I've run everything through a balancing charge on my Turnigy charger (all back to 3.6V) and will see how they go over the next week or so.

 

[jerrysimon]

I was careful to balance each of my 6s1p packs after building them but have not done so since.

As I said no cell is more that 50mv out and usually more like 25mv.

I must admit I have not checked the seperate overall voltage of each 6s1p pack. I will do that tonight and report back.

As I said it may be that it is important to fully charge/balance them before the first use, to maintain the balance as you then cycle them.

I also recall reading somewhere about not discharging them below 30% or so in the first 20-30 cycles. Whether that is true or not I am uncertain.

Regards

Jerry

 

[Pedalo]

I thought I'd balanced them all before first use - but it's such a long time since I first obtained the batteries and then put them to one side while waiting for the Tongxin motors to arrive I now can't be sure.

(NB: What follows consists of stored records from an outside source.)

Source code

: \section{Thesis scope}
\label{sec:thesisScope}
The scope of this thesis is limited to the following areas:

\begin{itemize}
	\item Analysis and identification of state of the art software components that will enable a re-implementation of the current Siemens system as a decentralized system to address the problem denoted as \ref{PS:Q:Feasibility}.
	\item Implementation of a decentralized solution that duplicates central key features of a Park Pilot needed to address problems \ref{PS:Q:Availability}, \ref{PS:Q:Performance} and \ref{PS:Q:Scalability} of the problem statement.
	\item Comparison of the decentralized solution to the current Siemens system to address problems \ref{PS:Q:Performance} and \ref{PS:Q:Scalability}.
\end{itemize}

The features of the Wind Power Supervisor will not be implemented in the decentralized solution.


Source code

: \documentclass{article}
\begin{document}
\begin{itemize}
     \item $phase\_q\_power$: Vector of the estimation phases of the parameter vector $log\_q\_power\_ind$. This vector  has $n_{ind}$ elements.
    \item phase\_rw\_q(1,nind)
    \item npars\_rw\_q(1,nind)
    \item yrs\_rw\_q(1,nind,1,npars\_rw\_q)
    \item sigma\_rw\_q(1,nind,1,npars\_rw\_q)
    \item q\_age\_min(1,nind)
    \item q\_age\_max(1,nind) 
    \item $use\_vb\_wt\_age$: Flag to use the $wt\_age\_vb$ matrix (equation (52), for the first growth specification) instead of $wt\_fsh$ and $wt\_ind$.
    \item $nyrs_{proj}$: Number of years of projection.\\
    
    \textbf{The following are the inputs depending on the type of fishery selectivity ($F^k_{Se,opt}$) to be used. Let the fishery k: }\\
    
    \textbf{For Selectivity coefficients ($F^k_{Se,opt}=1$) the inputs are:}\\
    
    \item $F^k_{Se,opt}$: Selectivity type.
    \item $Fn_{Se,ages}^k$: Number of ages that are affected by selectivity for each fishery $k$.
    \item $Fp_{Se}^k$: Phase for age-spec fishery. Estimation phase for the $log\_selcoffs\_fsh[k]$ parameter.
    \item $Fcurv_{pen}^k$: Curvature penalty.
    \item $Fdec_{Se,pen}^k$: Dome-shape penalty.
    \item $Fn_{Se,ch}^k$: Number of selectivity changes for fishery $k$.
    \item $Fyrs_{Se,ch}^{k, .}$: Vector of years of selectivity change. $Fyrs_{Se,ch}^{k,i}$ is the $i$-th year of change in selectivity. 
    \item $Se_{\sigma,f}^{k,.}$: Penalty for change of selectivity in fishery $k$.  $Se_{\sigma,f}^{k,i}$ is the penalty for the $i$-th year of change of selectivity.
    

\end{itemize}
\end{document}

I guess it would be a very good explanation if I actually initially charged/balanced just one pack and then put them to one side. When I subsequently attached the SLA charger to both packs in series I could have been repeatedly overcharging the pack that was previously charged and not charging the other enough.

Now I've balanced it all up I'll keep an eye on them over the next week or so. If things still drift I'll just do a balancing charge every week.

 

[jerrysimon]

Yes that could be the cause.

I just rode home having charged them at work before I left. When I got home I measured each pack,

Pack one

Max voltage difference between each cell 8mv
Total Voltage 19.79v

Pack two

Max voltage difference between each cell 4mv
Total Voltage 19.79

So pretty much perfectly in balance. Thats after 8 months and over 150 charge cycles and balanced charged only once when they were new as I said.

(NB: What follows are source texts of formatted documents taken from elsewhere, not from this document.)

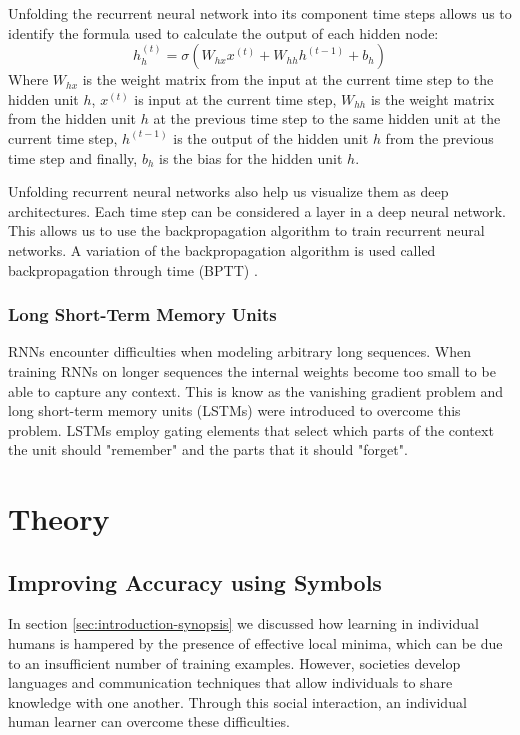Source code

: \documentclass{article}
\begin{document}
	Unfolding the recurrent neural network into its component time steps allows us to identify the formula used to calculate the output of each hidden node:
	\begin{equation}
	h_{h}^{(t)} = \sigma(W_{hx} x^{(t)} + W_{hh} h^{(t - 1)} + b_{h})
	\end{equation}
	Where $W_{hx}$ is the weight matrix from the input at the current time step to the hidden unit $h$, $ x^{(t)}$ is input at the current time step, $W_{hh}$ is the weight matrix from the hidden unit $h$ at the previous time step to the same hidden unit at the current time step, $ h^{(t - 1)}$ is the output of the hidden unit $h$ from the previous time step and finally, $b_{h}$ is the bias for the hidden unit $h$\cite{DBLP:journals/corr/Lipton15}.
	
	Unfolding recurrent neural networks also help us visualize them as deep architectures. Each time step can be considered a layer in a deep neural network. This allows us to use the backpropagation algorithm to train recurrent neural networks. A variation of the backpropagation algorithm is used called backpropagation through time (BPTT) \cite{DBLP:journals/corr/Lipton15}.
	
	\subsubsection{Long Short-Term Memory Units}
	
	RNNs encounter difficulties when modeling arbitrary long sequences. When training RNNs on longer sequences the internal weights become too small to be able to capture any context. This is know as the vanishing gradient problem and long short-term memory units (LSTMs) were introduced to overcome this problem\cite{DBLP:journals/corr/Lipton15}. LSTMs employ gating elements that select which parts of the context the unit should "remember" and the parts that it should "forget"\cite{LSTM}.  
	
	\section{Theory}
	
	\subsection{Improving Accuracy using Symbols}
	
	In section \ref{sec:introduction-synopsis} we discussed how learning in individual humans is hampered by the presence of effective local minima, which can be due to an insufficient number of training examples. However, societies develop languages and communication techniques that allow individuals to share knowledge with one another. Through this social interaction, an individual human learner can overcome these difficulties\cite{DBLP:journals/corr/abs-1203-2990}.
	
\end{document}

I tend to always charge the at work as well as in the evening when I get home, even though I could probably get away with one charge. Maybe that helps as I doubt the packs ever get below 1/3 of remaining charge.

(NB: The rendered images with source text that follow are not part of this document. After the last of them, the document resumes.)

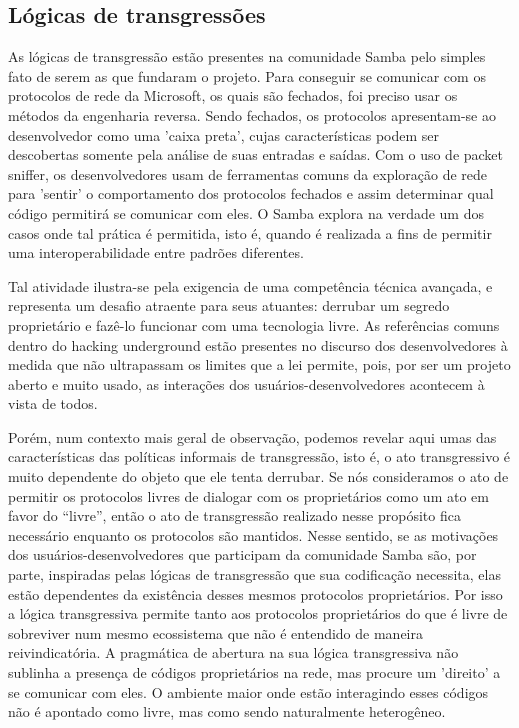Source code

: \subsection{Lógicas de transgressões} \label{3.3.1}

As lógicas de transgressão estão presentes na comunidade Samba pelo simples fato de serem as que fundaram o projeto. Para conseguir se comunicar com os protocolos de rede da Microsoft, os quais são fechados, foi preciso usar os métodos da engenharia reversa. Sendo fechados, os protocolos apresentam-se ao desenvolvedor como uma 'caixa preta', cujas características podem ser descobertas somente pela análise de suas entradas e saídas. Com o uso de packet sniffer, os desenvolvedores usam de ferramentas comuns da exploração de rede para 'sentir' o comportamento dos protocolos fechados e assim determinar qual código permitirá se comunicar com eles. O Samba explora na verdade um dos casos onde tal prática é permitida, isto é, quando é realizada a fins de permitir uma interoperabilidade entre padrões diferentes.

Tal atividade ilustra-se pela exigencia de uma competência técnica avançada, e representa um desafio atraente para seus atuantes: derrubar um segredo proprietário e fazê-lo funcionar com uma tecnologia livre. As referências comuns dentro do hacking underground estão presentes no discurso dos desenvolvedores à medida que não ultrapassam os limites que a lei permite, pois, por ser um projeto aberto e muito usado, as interações dos usuários-desenvolvedores acontecem à vista de todos.

Porém, num contexto mais geral de observação, podemos revelar aqui umas das características das políticas informais de transgressão, isto é, o ato transgressivo é muito dependente do objeto que ele tenta derrubar. Se nós consideramos o ato de permitir os protocolos livres de dialogar com os proprietários como um ato em favor do “livre”, então o ato de transgressão realizado nesse propósito fica necessário enquanto os protocolos são mantidos. Nesse sentido, se as motivações dos usuários-desenvolvedores que participam da comunidade Samba são, por parte, inspiradas pelas lógicas de transgressão que sua codificação necessita, elas estão dependentes da existência desses mesmos protocolos proprietários. Por isso a lógica transgressiva permite tanto aos protocolos proprietários do que é livre de sobreviver num mesmo ecossistema que não é entendido de maneira reivindicatória. A pragmática de abertura na sua lógica transgressiva não sublinha a presença de códigos proprietários na rede, mas procure um 'direito' a se comunicar com eles. O ambiente maior onde estão interagindo esses códigos não é apontado como livre, mas como sendo naturalmente heterogêneo.


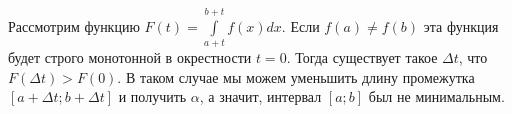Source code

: \documentclass{article}
\begin{document}
Рассмотрим функцию $F(t) = \int\limits_{a+t}^{b+t} f(x) dx$. Если $f(a) \neq f(b)$ эта функция будет строго монотонной в окрестности $t=0$. Тогда существует такое $\Delta t$, что $F(\Delta t) > F(0)$. В таком случае мы можем уменьшить длину промежутка $[a+\Delta t; b + \Delta t]$ и получить $\alpha$, а значит, интервал $[a;b]$ был не минимальным.
\end{document}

I will post data after I have charged them tonight. Maybe I should try one charge and run them down almost flat ?

Regards

Jerry

 

[jerrysimon]

Ok this morning when I got up I checked the pack after they had been resting, following a full charge the night before.

Pack one

Max voltage difference between each cell 8mv
Total Voltage 20.83v

Pack two

Max voltage difference between each cell 40mv
Total Voltage 20.61

I noticed one cell was down very slightly at 3.39v the rest being around 3.44v

It seems my pack is very slightly better balanced after 2/3 discharge.

Regards

Jerry

 

[jerrysimon]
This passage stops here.